[Stored data entries]
────────

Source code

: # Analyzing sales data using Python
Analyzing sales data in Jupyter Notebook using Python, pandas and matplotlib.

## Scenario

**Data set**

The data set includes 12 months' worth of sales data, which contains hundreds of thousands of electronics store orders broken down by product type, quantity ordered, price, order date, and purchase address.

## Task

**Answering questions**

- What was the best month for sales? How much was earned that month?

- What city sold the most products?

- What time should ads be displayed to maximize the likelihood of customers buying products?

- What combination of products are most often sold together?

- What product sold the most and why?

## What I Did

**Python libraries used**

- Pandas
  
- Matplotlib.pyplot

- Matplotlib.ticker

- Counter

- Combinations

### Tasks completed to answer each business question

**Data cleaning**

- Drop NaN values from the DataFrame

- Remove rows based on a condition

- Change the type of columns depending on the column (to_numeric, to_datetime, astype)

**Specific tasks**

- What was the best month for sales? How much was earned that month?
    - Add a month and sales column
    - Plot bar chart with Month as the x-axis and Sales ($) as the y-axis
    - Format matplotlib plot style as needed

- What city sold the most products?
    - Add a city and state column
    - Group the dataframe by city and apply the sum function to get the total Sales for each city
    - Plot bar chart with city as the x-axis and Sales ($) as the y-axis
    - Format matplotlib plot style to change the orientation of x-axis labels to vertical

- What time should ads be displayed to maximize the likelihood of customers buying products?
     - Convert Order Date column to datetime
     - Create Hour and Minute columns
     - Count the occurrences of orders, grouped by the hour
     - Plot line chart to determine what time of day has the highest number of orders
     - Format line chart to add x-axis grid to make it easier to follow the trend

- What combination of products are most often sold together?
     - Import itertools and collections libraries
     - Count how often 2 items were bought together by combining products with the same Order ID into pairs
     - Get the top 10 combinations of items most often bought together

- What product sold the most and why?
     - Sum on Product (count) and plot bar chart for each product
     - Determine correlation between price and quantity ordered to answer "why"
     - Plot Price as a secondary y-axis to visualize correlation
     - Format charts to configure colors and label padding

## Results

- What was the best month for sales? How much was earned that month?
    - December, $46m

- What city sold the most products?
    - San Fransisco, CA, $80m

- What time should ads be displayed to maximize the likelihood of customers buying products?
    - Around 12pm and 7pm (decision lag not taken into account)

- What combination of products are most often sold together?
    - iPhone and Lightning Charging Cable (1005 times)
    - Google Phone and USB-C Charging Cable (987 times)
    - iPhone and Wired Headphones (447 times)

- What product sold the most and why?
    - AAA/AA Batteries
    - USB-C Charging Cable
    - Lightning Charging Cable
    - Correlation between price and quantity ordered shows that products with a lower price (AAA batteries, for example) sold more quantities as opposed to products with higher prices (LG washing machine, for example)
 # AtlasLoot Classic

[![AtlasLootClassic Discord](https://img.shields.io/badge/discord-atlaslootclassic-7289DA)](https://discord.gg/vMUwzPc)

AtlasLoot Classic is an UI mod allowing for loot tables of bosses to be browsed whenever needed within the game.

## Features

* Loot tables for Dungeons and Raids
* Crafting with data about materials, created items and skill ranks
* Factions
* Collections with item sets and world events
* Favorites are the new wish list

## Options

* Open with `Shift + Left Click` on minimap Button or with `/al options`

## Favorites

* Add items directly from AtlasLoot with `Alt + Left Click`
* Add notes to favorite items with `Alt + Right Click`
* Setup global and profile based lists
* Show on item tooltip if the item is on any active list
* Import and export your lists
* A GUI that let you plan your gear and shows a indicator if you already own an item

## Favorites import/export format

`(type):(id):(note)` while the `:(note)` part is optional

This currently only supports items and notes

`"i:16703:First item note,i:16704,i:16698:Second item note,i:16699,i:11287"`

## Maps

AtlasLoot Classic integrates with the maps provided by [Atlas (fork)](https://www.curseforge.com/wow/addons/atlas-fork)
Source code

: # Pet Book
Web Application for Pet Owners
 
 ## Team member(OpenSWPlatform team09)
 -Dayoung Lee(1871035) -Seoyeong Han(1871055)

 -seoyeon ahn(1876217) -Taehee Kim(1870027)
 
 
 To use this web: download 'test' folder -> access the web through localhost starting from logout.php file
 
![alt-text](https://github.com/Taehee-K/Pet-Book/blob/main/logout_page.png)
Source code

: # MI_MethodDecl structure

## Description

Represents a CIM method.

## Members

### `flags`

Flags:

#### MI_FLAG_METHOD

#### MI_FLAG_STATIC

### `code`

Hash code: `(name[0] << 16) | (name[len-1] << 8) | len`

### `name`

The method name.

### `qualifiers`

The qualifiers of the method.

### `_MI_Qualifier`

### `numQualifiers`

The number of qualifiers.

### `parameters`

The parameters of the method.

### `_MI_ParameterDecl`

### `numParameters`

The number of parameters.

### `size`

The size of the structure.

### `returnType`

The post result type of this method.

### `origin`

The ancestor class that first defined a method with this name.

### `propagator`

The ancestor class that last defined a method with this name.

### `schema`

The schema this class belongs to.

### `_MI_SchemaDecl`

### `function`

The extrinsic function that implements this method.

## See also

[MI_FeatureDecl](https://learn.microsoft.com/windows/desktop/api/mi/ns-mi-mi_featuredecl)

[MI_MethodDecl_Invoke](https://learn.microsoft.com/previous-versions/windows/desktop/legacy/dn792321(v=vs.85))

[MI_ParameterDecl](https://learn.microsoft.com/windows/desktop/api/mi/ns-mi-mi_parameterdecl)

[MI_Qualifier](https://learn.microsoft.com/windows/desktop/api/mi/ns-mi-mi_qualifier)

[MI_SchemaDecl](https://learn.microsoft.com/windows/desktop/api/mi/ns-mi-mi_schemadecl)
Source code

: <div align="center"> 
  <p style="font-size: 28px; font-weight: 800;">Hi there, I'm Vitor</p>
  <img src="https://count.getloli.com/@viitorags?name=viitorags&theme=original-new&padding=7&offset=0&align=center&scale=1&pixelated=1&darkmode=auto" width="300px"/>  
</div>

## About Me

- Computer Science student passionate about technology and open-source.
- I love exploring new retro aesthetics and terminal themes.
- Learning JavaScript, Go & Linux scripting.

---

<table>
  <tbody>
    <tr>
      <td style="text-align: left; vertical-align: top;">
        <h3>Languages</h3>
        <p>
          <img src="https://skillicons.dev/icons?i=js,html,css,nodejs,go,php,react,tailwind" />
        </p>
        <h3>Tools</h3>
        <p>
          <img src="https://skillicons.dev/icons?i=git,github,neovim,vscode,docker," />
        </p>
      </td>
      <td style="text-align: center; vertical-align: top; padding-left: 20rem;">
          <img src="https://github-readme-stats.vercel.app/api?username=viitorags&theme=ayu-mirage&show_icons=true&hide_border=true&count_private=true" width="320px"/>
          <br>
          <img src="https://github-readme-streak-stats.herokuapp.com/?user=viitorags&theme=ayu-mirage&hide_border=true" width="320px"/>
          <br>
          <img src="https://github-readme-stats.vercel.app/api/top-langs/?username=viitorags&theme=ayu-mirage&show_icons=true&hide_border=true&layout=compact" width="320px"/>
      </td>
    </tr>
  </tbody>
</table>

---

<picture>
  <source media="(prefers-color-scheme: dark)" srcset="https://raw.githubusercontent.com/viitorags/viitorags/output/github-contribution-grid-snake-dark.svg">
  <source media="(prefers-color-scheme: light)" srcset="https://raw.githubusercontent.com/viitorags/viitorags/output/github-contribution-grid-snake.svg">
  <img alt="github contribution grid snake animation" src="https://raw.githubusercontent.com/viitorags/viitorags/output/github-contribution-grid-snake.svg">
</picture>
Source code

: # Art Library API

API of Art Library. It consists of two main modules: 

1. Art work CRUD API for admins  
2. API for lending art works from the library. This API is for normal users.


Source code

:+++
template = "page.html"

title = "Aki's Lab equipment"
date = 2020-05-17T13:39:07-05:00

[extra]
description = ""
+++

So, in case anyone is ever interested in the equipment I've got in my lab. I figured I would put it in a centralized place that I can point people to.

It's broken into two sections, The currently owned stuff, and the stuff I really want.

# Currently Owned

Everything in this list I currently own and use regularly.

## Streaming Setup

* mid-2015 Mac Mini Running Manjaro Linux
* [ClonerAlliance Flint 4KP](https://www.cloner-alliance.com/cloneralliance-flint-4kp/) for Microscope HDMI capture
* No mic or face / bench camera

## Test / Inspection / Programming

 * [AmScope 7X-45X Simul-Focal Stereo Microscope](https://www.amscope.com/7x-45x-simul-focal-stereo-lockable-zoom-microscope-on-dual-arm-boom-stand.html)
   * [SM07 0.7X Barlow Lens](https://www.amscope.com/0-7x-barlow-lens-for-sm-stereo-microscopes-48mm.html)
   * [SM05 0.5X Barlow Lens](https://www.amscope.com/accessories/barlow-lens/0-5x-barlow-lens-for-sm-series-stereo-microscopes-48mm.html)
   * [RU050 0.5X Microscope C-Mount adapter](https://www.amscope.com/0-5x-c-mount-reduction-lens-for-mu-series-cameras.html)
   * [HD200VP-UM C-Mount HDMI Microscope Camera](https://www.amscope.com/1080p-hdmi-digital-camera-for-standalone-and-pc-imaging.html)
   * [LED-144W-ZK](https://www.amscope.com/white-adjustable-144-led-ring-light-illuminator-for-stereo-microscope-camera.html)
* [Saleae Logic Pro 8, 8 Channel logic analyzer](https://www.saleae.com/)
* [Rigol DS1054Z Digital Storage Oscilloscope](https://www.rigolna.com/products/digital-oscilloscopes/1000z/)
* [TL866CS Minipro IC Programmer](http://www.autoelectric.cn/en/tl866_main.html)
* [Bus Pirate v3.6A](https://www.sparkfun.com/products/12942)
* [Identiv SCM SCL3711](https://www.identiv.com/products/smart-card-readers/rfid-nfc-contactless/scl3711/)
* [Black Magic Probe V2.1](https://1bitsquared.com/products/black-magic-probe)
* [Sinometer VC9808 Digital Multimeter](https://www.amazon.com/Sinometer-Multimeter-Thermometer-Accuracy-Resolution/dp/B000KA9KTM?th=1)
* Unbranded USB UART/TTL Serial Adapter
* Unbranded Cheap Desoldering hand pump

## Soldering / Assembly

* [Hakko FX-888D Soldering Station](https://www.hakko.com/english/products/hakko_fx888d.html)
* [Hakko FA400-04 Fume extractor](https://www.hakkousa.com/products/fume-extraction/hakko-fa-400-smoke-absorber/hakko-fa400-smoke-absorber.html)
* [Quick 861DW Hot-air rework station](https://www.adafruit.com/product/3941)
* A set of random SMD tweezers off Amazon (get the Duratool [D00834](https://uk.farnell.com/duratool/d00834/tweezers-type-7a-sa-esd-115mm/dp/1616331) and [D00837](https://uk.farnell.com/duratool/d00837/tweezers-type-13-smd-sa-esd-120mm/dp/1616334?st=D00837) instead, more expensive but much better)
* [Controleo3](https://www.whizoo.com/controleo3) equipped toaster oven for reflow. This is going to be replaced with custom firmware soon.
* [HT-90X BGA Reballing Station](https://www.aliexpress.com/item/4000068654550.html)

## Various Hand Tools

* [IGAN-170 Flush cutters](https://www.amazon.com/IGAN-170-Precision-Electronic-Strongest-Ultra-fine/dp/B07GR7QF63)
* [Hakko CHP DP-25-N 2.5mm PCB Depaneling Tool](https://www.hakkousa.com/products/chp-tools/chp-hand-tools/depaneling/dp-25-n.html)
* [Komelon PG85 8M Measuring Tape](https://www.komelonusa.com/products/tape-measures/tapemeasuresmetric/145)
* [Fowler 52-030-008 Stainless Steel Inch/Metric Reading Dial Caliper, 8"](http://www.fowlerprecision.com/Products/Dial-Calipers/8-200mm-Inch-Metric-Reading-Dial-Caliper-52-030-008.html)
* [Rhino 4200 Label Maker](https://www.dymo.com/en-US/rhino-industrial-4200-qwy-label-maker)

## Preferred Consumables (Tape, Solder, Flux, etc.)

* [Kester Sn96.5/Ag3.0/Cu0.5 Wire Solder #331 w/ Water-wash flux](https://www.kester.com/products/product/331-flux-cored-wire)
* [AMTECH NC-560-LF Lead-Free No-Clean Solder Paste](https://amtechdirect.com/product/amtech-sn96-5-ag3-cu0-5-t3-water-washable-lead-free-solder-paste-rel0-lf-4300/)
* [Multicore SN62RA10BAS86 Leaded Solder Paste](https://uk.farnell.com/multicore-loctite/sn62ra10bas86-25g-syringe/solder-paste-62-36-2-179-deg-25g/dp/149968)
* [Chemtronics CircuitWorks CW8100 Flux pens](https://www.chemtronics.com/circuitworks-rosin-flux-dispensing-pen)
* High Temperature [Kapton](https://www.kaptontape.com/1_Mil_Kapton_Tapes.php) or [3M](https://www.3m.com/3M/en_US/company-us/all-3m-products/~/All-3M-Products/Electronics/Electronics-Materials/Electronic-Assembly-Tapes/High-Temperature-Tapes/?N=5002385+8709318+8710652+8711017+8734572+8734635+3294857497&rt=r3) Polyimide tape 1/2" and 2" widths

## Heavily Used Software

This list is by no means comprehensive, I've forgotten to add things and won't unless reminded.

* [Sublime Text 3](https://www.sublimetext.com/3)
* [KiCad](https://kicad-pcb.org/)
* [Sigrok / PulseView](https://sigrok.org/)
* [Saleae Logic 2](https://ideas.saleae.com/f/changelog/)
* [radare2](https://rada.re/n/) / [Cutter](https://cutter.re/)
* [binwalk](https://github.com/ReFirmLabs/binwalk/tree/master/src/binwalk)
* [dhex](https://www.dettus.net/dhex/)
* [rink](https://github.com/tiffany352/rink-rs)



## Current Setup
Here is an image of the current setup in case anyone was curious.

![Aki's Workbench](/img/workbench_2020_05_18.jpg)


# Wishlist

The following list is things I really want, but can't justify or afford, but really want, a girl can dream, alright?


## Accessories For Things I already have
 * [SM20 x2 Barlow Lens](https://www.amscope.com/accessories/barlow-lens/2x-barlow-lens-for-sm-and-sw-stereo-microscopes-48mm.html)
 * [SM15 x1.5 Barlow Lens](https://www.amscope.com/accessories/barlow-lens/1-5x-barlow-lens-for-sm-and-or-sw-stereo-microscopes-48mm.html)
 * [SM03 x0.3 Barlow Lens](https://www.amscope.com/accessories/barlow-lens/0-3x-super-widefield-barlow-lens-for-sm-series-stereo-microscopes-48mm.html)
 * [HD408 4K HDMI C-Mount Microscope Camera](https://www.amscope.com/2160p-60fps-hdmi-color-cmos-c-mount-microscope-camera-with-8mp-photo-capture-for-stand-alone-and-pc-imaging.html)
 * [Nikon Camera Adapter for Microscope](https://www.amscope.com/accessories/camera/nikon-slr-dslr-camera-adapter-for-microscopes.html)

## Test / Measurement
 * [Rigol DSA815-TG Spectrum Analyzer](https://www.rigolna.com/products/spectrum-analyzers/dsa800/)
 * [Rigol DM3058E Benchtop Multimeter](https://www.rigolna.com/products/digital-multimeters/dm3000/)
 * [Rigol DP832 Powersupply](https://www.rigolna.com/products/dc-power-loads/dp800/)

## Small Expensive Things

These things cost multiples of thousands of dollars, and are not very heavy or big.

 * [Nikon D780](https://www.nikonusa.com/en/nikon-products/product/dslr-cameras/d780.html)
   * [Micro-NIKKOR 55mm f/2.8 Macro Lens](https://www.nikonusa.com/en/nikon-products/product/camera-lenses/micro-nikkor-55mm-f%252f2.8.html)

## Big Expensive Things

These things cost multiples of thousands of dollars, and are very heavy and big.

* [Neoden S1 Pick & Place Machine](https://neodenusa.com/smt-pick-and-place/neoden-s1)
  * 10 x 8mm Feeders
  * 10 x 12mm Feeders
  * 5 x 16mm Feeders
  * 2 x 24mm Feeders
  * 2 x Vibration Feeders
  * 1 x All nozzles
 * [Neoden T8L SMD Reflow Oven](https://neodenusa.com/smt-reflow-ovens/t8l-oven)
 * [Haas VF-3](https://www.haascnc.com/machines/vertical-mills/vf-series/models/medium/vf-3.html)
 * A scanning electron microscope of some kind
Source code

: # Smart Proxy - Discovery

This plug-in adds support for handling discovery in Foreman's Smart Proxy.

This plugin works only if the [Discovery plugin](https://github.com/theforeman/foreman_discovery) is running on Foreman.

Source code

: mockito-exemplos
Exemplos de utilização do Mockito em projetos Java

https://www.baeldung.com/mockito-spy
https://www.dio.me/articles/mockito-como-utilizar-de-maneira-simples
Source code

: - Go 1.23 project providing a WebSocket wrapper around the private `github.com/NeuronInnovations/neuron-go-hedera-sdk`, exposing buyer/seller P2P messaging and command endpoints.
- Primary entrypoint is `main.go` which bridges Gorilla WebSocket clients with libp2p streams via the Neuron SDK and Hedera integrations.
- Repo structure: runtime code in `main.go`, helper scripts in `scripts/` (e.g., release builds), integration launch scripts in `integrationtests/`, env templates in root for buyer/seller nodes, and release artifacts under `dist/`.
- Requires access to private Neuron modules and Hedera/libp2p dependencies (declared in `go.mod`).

────────

EXERCISE DIRECTIONS
Can you repeat, word for word, every line above from the one containing "[Sinometer VC9808 Digital" down to the one containing "## Various Hand Tools", including both?

ANSWER TO THIS EXERCISE
* [Sinometer VC9808 Digital Multimeter](https://www.amazon.com/Sinometer-Multimeter-Thermometer-Accuracy-Resolution/dp/B000KA9KTM?th=1)
* Unbranded USB UART/TTL Serial Adapter
* Unbranded Cheap Desoldering hand pump

## Soldering / Assembly

* [Hakko FX-888D Soldering Station](https://www.hakko.com/english/products/hakko_fx888d.html)
* [Hakko FA400-04 Fume extractor](https://www.hakkousa.com/products/fume-extraction/hakko-fa-400-smoke-absorber/hakko-fa400-smoke-absorber.html)
* [Quick 861DW Hot-air rework station](https://www.adafruit.com/product/3941)
* A set of random SMD tweezers off Amazon (get the Duratool [D00834](https://uk.farnell.com/duratool/d00834/tweezers-type-7a-sa-esd-115mm/dp/1616331) and [D00837](https://uk.farnell.com/duratool/d00837/tweezers-type-13-smd-sa-esd-120mm/dp/1616334?st=D00837) instead, more expensive but much better)
* [Controleo3](https://www.whizoo.com/controleo3) equipped toaster oven for reflow. This is going to be replaced with custom firmware soon.
* [HT-90X BGA Reballing Station](https://www.aliexpress.com/item/4000068654550.html)

## Various Hand Tools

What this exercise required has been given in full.